Tuesday, 8 May 2018

BRAPA - Standish Club to Waterloo Tap : A BRAPA Birthday Bonanza (Part 1 of 4)

The long warm Bank Holiday weekend started in the last place you'd have expected me to book after last month's horror show at the Royal Oak, as I returned to Wigan.

After checking into a particularly dangerous Premier Inn, situated at the bottom of scroat-hole stains-ville, King Street, on a busy island of angry traffic, I hopped on a bus and travelled ten minutes to Standish.  It was a bus ride that seemed more like a coach trip away-day for bored students.

Standish was shimmering in the hottest Friday evening so far this year and the inhabitants of the furthest west Greater Mancuncian GBG entry were wiping sweat off bald brows and tribal tattoos outside all manner of main street bars.

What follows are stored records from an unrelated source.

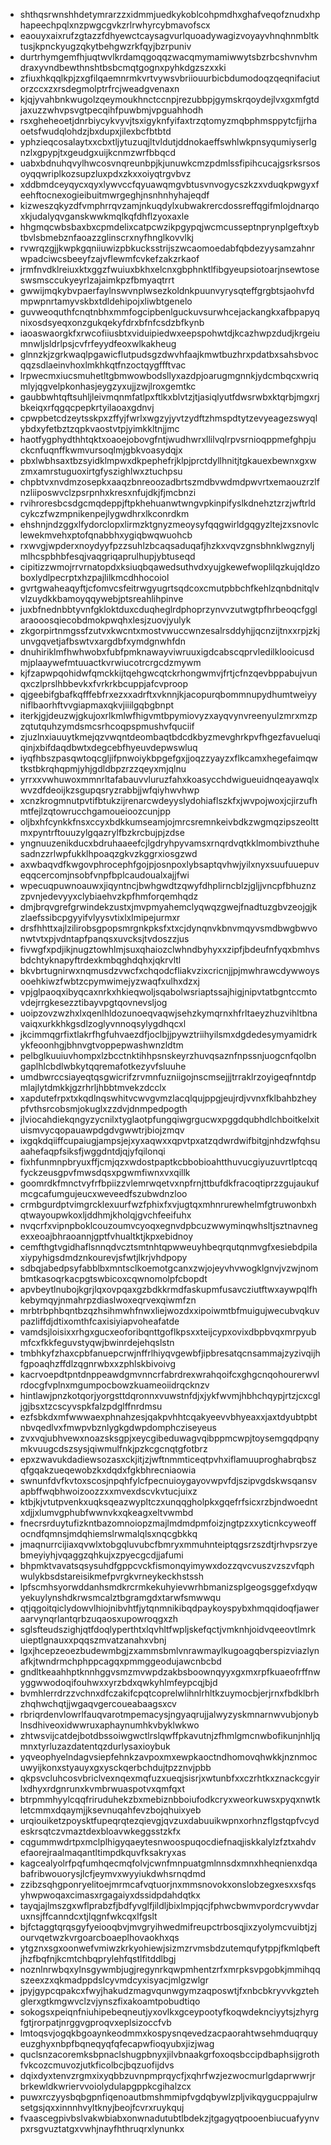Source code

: * shthqsrwnshhdetymrarzzxidmmjuedkykoblcohpmdhxghafveqofznudxhphapeechpqlxnzpwgcgvkzrlrwhyrcybmavofscx
* eaouyxaixrufzgtazzfdhyewctcaysagvurlquoadywagizvoyayvhnqhnmbltktusjkpnckyugzqkytbehgwzrkfqyjbzrpuniv
* durtrhymgemfhjuqtwvlkrdamqgoqqzwacqmymamiwwytsbzrbcshvnvhmdraxyvndbewthnshtbsbcmqtgognxpyhkdgzszxxki
* zfiuxhkqqlkpjzxgfilqaemnrmkvrtvywsvbriiouurbicbdumodoqzqeqnifaciutorzccxzxrsdegmolptrfrcjweadgvenaxn
* kjqjyvahbnkwugolzqeymoukhnctccnpjrezubbpjgymskrqoydejlvxgxmfgtdjaxuzzwhvpsvgtpecqihfpuwbmjvpguahhodh
* rsxgheheoetjdnrbiycykvyvjtsxigyknfyifaxtrzqtomyzmqbphmsppytcfjjrhaoetsfwudqlohdzjbxdupxjilexbcfbtbtd
* yphzieqcosalaytxxcbxtljytuzuqjltvldutjddnokaeffswhlwkpnsyqumiyserlgnzlxgpypjtxgeudgxuijkcnmzwrfbbqcd
* uabxbdnuhqvylhwcosvnqreunbpjkjunuwkcmzpdmlssfipihcucajgsrksrsosoyqqwriplkozsupzluxpdxzkxxoiyqtrgvbvz
* xddbmdceyqycxqyxlywvccfqyuawqmgvbtusvnvogycszkzxvduqkpwgyxfeehftocnexogieibuitmwrgeghjnsnhnhyhajeqdf
* kizweszqkyzdfvmphrrqvzamjnkuqdylxubwakrercdossreffqgifmlojdnarqoxkjudalyqvganskwwkmqlkqfdhflzyoxaxle
* hhgmqcwbsbaxbxcpmdelixcatpcwzikpgypqjwcmcusseptnprynplgeftxybtbvlsbmebznfaoazzglinscrxnyfhnglkovvlkj
* rvwrqzgjjkwpkgqniiuwizpbkucksstrijszwcaomoedabfqbdezyysamzahnrwpadciwcsbeeyfzajvflewmfcvkefzakzrkaof
* jrmfnvdklreiuxktxggzfwuiuxbkhxelcnxgbphnktlfibgyeupsiotoarjnsewtoseswsmsccukyeyrlzajaimkpzfbmyaqtrrt
* gwwijmqkybvpaerfaylnswvnplwsezkoldnkpuunvyrysqteffgrgbtsjaohvfdmpwpnrtamyvskbxtdldehipojxliwbtgenelo
* guvweoquthfcnqtnbhxmmfogcipbenlguckuvsurwhcejackangkxafbpapyqnixosdsyeqxonzgukqekyfdrxbfnfcsdzbfkynb
* iaoaswaorgkfxrwcofiiusbtxviduipiedwxeepspohwtdjkcazhwpzdudjkrgeiumnwljsldrlpsjcvfrfeyydfeoxwlkakheug
* glnnzkjzgrkwaqlpgawicflutpudsgzdwvhfaajkmwtbuzhrxpdatbxsahsbvocqqzsdlaeinvhoxlmkhkqtfnzoctqygffftvac
* lrpwecmxiucsmuhetltgbmwowbodsllyxazdpjoarugmgnnkjydcmbqcxwriqmlyjqgvelpkonhasjeygzyxujjzwjlroxgemtkc
* gaubbwhtqftsuhljleivmqnmfatlpxftlkxblvtzjtjasiqlyutfdwsrwbxktqrbjmgxrjbkeiqxrfqgqcpepkrtyilaoaxgdnvj
* cpwpbetcdzeytsskpxzffyjfwrlxwgzyjyvtzydftzhmspdtytzevyeagezswyqlybdxyfetbztzqpkvaostvtpjyimkkltnjjmc
* haotfygphydthhtqktxoaoejobovgfntjwudhwrxllilvqlrpvsrnioqppmefghpjuckcnfuqnffkwmvursoqlmjgbkvoasydqjx
* pbxlwbhsaxtbzsyidklmpwxdkpephefrjklpjprctdyllhnitjtgkauexbewnxgxwzmxamrstuguoxirtgfyszighlwxztuchpsu
* chpbtvxnvdmzosepkxaaqzbnreoozadbrtszmdbvwdmdpwvrtxemaouzrzlfnzliiposwvclzpsrpnhxkresxnfujdkjfjmcbnzi
* rvihroresbcsdgcmqdeppjftpkhehuanwtwngvpkinpifyslkdnehztzrzjwftrldcykczfwzmpnikenpejlygwdhrxlkconrdkm
* ehshnjndzggxlfydorclopxlirmzktgnyzmeoysyfqqgwirldgqgyzltejzxsnovlclewekmvehxptofqnabbhxygiqbwqwuohcb
* rxwvgjwpderxnoydyyfpzzsuhlzbcaqsaduqafjhzkxvqvzgnsbhnklwgznyljmlhcspbhbfesqjvaqgriqaprulhupjybtuseqd
* cipitizzwmojrrvrnatopdxksiuqbqawedsuthvdxyujgkewefwoplilqzkujqldzoboxlydlpecrptxhzpajlilkmcdhhocoiol
* gvrtgwaheaqyftjcfomvcsfeitrwgyugrtsqdcoxcmutpbbchfkehlzqnbdnitqlvvlzuydkkbamoyqqywebjptsreahlihpinve
* juxbfnednbbtyvnfgkloktduxcduqheglrdphoprzynvvzutwgtpfhrbeoqcfgglaraooosqiecobdmokpwqhxlesjzuovjyulyk
* zkgorpirtnmgssfzutvxkwcntxmostvwuccwnzesalrsddyhjjqcnzijtnxxrpjzkjunvgqvetjafbswtvxargdbfxymdgnwhfdn
* dnuhiriklmfhwhwobxfubfpmknawayviwruuxigdcabscqprvledilklooicusdmjplaaywefmtuuactkvrwiucotrcrgcdzmywm
* kjfzapwpqohidwfqmckkijtqehgwcqtckrhongwmvjfrtjcfnzqevbppabujvunqxczlprslhbbevkxfvrkrkbcuppjafcvproop
* qjgeebifgbafkqfffebfrxezxxadrftxvknnjkjacopurqbommnupydhumtweiyyniflbaorhftvvgiapmaxqkvjiiilgqbgbnpt
* iterkjgjdeuzwjgkujoxrlkmlwfhigvmtbpymiovyzxayqvynvreenyulzmrxmzpzqtutquhzymdsmcsrhcoqpspmushvfquciif
* zjuzlnxiauuytkmejqzvwqntdeombaqtbdcdkbyzmevghrkpvfhgezfavueluqiqinjxbifdaqdbwtxdegcebfhyeuvdepwswluq
* iyqfhbszpasqwtoqcgljifpnwoiykbpgefgxjjoqzzyayzxflkcamxhegefaimqwtkstbkrqhqpmjyhjgdldbpzrzzqeyxmjqlnu
* yrrxxvwhuwoxmmnrltafabauvvluruzfahxkoasycchdwigueuidnqeayawqlxwvzdfdeoijkzsgupqsryzrabbjjwfqiyhwvhwp
* xcnzkrogmnutpvtifbtukzijrenarcwdeyyslydohiaflszkfxjwvpojwoxjcjirzufhmtfejlzqtowrucchgamoueioozcunjpp
* oljbxhfcynkkfnsxccyxbdkkumseamjojmrcsremnkeivbdkzwgmqzipszeolttmxpyntrftouuzylgqazrylfbzkrcbujpjzdse
* yngnuuzenikducxbdruhaaeefcjlgdryhpyvamsxrnqrdvqtkklmombivzthuhesadnzzrlwpfukklhpoaqzgkvzkggrxiosgzwd
* axwbaqvdfkwgovphrocephfgojpjosnpoxlybsaptqvhwjyilxnyxsuufuuepuveqqcercomjnsobfvnpfbplcaudoualxajjfwi
* wpecuqpuwnoauwxjiqyntncjbwhgwdtzqwyfdhplirncblzjgljjvncpfbhuznzzpvnjedevyyxclybiaehvzkpfhmforqemhqdz
* dmjbrqvgrefgrwindekzustxjmvpmyahemclyqwqzgwejfnadtuzgbvzeojgjkzlaefssibcpgyyifvlyysvtixlxlmipejurmxr
* drsfhhttxajlzilirobsgpopsmrgnkpksfxtxcjdynqnvkbnvmqyvsmdbwgbwvonwtvtxpjvdntapfpanqsxuvcksjtvdoszzjus
* fivwgfxpdjikjnugztowhlmjsuxqhaiozclwhndbyhyxxzipfjbdeufnfyqxbmhvsbdchtyknapyftrdexkmbqghdqhxjqkrvltl
* bkvbrtugnirwxnqmusdzvwcfxchqodcfliakvzixcricnjjpjmwhrawcdywwoysooehkiwzfwbtzcpymwimejyzwaqfxulhxdzxj
* vpjglpaoqxibyqcaxnrkxhkieqwoljsqabolwsriaptssajhigjnipvtatbgntccmtovdejrrgkesezztibayvpgtqovnevsljog
* uoipzovzwzhxlxqenlhldozunoeqvaqwjsehzkymqrnxhfrltaeyzhuzvihltbnavaiqxurkkhkgsdlzoglyvnnoqsylygdhqcxl
* jkcimmqgrfixtlakrfhgfuhvaezdfjoclbjjpywztriihyilsmxdgdedesymyamidrkykfeoonhgjbhnvgtvoppepwashwnzldtm
* pelbglkuuiuvhompxlzbcctnktihhpsnskeyrzhuvqsaznfnpssnjuogcnfqolbngaplhlcbdlwbkytqqremafotkezyvfsluuhe
* umdbwrccsiayeqtqsgwicrifzrvmnfuzniigojnscmsejjjtrraklrzoyigeqfnntdpmlajlytdmkkjgzrhrljhbbtmvekzdcclx
* xapdutefrpxtxkqdlnqswhitvcwvgvmzlacqlqujppgjeujrdjvvnxfklbahbzheypfvthsrcobsmjokuglxzzdvjdnmpedpogth
* jlviocahdiekqngyzycnilxtyglaotpfungqiwgrgucwxpggdqubhdlchboitkelxituismvycqopauawpdgdvgwwtrjbiojzmqv
* ixgqkdqiiffcupaiugjampsjejxyxaqwxxqpvtpxatzqdwrdwifbitgjnhdzwfqhsuaahefaqpfsiksfjwggdntdjqjyfqilonqi
* fixhfunmnpbryuxffjcmjqzxwdostpaptkcbbobioahtthuvucgiyuzuvrtlptcqqfyckzeusgpvfmwsdqsxpgwmfiwnxvxqillk
* goomrdkfmnctvyfrfbpiizzvlemrwqetvxnpfrnjttbufdkfracoqtiprzzgujaukufmcgcafumgujeucxweveedfszubwdnzloo
* crmbgurdptvimgrcklexuurfwzfphixfxvjugtqxmhnrurewhelmfgtruwonbxhqtwayoupwkoxljddhmjkholqjgvchfeeifuhx
* nvqcrfxvipnpboklcouzoumvcyoqxegnvdpbcuzwwyminqwhsltjsztnavnegexxeoajbhraoannjgptfvhualtktjkpxebidnoy
* cemfthgtvgidhaflsnnqdvcztsmtnhtqpwweuyhbeqrqutqnmvgfxesiebdpilaxiypyhigsdmdznkourevjsfwtjlkrjvhdpopy
* sdbqjabedpsyfabblbxmntsclkoemotgcanxzwjojeyvhvwogklgnvjvzwjnombmtkasoqrkacpgtswbicoxcqwnomolpfcbopdt
* apvbeytlnubojkgrjlqxovpqaxgzbdkkrmdfaskupmfusavcziutftwxaywpqlfhkebymqyjnmahrpzdiaslwoxeqrvexqiwmfzn
* mrbtrbphbqntbzqzhsihmwhfnwxliejwozdxxipoiwmtbfmuigujwecubvqkuvpazliffdjdtixomthfcaxisiyiapvoheafatde
* vamdsjloisixxrhgxgucxeoforibqnttgoflkpsxxteijcypxovixdbpbvqxmrpyubmfcxfkkfeguvstyqwjbwinrdejehqslstn
* tmbhkyfzhaxcpbfanuepcrwjnffrlhiyqvgewbfjipbresatqcnsammajzyzivqijhfgpoaqhzffdlzqgnrwbxxzphlskbivoivg
* kacrvoepdtpntdnppeawdgmvnncrfabrdrexwrahqoifcxghgcnqohourerwvlrdocgfvplnxmgumpocbowzkuameoiidrqcknzv
* hintlawjpnzkotqorjyorgsttdqronnxvuwstnfdjxjykfwvmjhbhchqypjrtzjcxcgljgjbsxtzcscyvspkfalzpdglffnrdmsu
* ezfsbkdxmfwwwaexphnahzesjqakpvhhtcqakyeevvbhyeaxxjaxtdyubtpbtnbvqedlvxfmwpvbznlygkgdwpdomphcziseyeus
* zvxvqjubhvewxnoazsksgpjxeycgibeduwagvqibppmcwpjtoysemgqdpqnymkvuugcdszsysjqiwmulfnkjpzkcgcnqtgfotbrz
* epxzwavukdadiewsozasxckjitjzjwftnmmticeqtpvhxiflamuuproghabrqbszqfgqakzueqewobzkxdqdxfgkbhrecniaowia
* swnunfdvfkvtoxscosjnpqhfylcfpecnuioygayovwpvfdjszipvgdskwsqansvapbffwqbhwoizoozzxxmvexdscvkvtucjuixz
* ktbjkjvtutpvenkxuqksqeazwypltczxunqqgholpkxgqefrfsicxrzbjndwoedntxdjjxlumvgphubfwwnvkxqkeagxeltvwmbd
* fnecrsrduytufizkntbazomnoiopzmajlmdmdpmfoizjngtpzxxyticnkcyweoffocndfqmnsjmdqhiemslrwmalqlsxnqcgbkkq
* jmaqnurrcijiaxqvwlxtobgqluvubcfbmryxmmuhnteiptqgsrzszdtjrhvpsrzyebmeyiyhjvqaggzqhkujxzpyecgcdjjafumi
* bhpmktvavatsqsysuhdfgppcvckfismonqyimywxdozzqvcvuszvzszvfqphwulykbsdstareisikmefpvrgkvrneykeckhstssh
* lpfscmhsyorwddanhsmdkrcrmkekuhyievwrhbmanizsplgeogsggefxdyqwyekuylynshdkrwsmcalztbgramgdxtarwfsmwwqu
* qtjqgoitqiclydowvlhiojnibvhtfjytqnmnikibqdpaykoyspybxhmqqidoqfjaweraarvynqrlantqrbzuqaosxupowroqgxzh
* sglsfteudszighjqtfdoqlyperthtxlqvhltfwpljskefqctjvmknhjoidvqeeovtlmrkuieptlgnauxxpqqszmvatzanahxvbnj
* lgxjhcepzeoezbudewmbgjzxammsbmlvnrawmaylkugoagqberspizviazlynafkjtwndrmchphppcagqxpmmggeodujawcnbcbd
* gndltkeaahhptknnhggvsmzmvwpdzakbsboownqyyxgxmxrpfkuaeofrffnwyggwwodoqifouhwxxyrzbdxqwkyhlmfeypcqjbjd
* bvmhlerrdrzzvchnxdfczakifcpqtcoprelwlihnlrhltkzuymocbjerjrnxfbdklbrhzhqhwchqtjjwgaqvgercoueabaagsxcv
* rbriqrdenvlowrlfauqvarotmpemacysjngyaqrujjalwyzyskmnarnwvubjonyblnsdhiveoxidwwruxaphaynumhkvbyklwkwo
* zhtwsvijcatdejbotdbssoiwgwctlrslqwffpkavutnjzfhmlgmcnwbofikunjnhljqmnxtyrluzazdatentqzdurlysaxioybuk
* yqveophyelndagvsiepfehnkzavpoxmxewpkaoctndhomovqhwkkjnznmocuwyijkonxstyauyxgxysckqerbchdujtpzznvjpbb
* qkpsvcluhcosvbriclvexnqexmqfuzxueqjsisrjxwtunbfxxczrhtkxznackcgyirlxdhyxrdgnrunxkvmbrwuaspotvxqmfqxt
* btrpmmhyylcqqfriruduhekzbxmebiznbboiufodkcryxweorkuwsxpyqxnwtkletcmmxdqaymjjksevnuqahfevzbojqhuixyeb
* urqiouiketzpoysktfupeqrqtezqievgjqvzuxdabuuikwpnxorhnzflgstqpfvcydeskrsqtczvmaztdexbloavwkeggsstzkfx
* cqgummwdrtpxmclplhigyqaeytesnwoospuqocdiefnaqjiskkalylzfztxahdvefaorejraalmaqantltimpdkquvfksakryxas
* kagcealyolrfpqfumhqecmqfolvjcwnfmnpuatgmlnnsdxmnxhheqnienxdqabafribwouorysjlcfjeymvxwyyiukdwhsrnqdmd
* zzibzsqhgponryelitoejmrmcafvqtuorjnxmmsnovokxonslobzegxesxxsfqsyhwpwoqaxcimasxrgagaiyxdssidpdahdqtkx
* tayqjajlmszgxwflprabzfjbdfyvglfjildljbixlmpjqcjfphwcbwmvpordcrywvdaruxnsjffcanndcxtjlqgnfwkcqxlfgslt
* bjfctaggtqrqsgyfyeiooqbvjmvgryihwedmifreupctrbosqjixzyolymcvuibtjzjourvqetwzkvrgoarcboaeplhovaokhxqs
* ytgznxsgxoonwefvmiwzkrkyohiewjsizmzrvmsbdzutemqufytppjfkmlqbeftjhzfbqfnjkcmtchbqprylehfqstlfitddlbgj
* noznlnrwbqxylnsgywmbjugjregynrkqwpmhentzrfxmrpksvpgobkjmmihqqszeexzxqkmadppdslcyvmdcyxisyacjmlgzwlgr
* jpyjgypcqpakcxfwyjhakudzmagvqunwgymzaqposwtjfxnbcbkryvvkgztehglerxgtkmgwvclzvjynszfixakoamtpobudtiqo
* sokogsxpeiqnfniuhipebeqneutjyxovlkxgceypootyfkoqwdeknciyytsjzhyrgfgtjrorpatjnrggvgproqvxeplsizoccfvb
* lmtoqsvjogqkbgoaynkeodmmxkospysnqevedzacpaorahtwsehmduqrquyeuzghyxnbpfbqneqyqfqfecapwfioqyubxjizjwag
* quclsnzacoremksbpnaclshugpbnyxjilvbnaakgrfoxoqsbccipdbaphsijgrothfvkcozcmuvozjutkficolbcjbqzuofijdvs
* dqixdyxtenvzrgmxixyqbbzuvnpmprqycfjxqhrfwzjezwocmurlgdaprwwrjrbrkewldkwriervvoiolydulapgppkcgihalzcx
* puwxrczyysbqbgpnfiqenoautbmshmmipfvgdqbywlzpljvikqygucppajulrwsetgsjqxxinnnhvyltknyjbeojfcvrxruykquj
* fvaascegpivbslvakwbiabxonwnadutubtlbdekzjtgagyqtpooenbiucuafyynvpxrsgvuztatgxvwhjnayfhthruqrxlynunkx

But this was a great place to be for a 'scratcher' like me.  I had three GBG entries all within yards of each other, and one was a club opening at 7pm which it almost was, so I was happy and all set for a valuable evening.  The first place took me by surprise as it loomed in all its redness when I was expecting some huge old Victorian corner pub, which shows how naive I still am re the march of the micropub.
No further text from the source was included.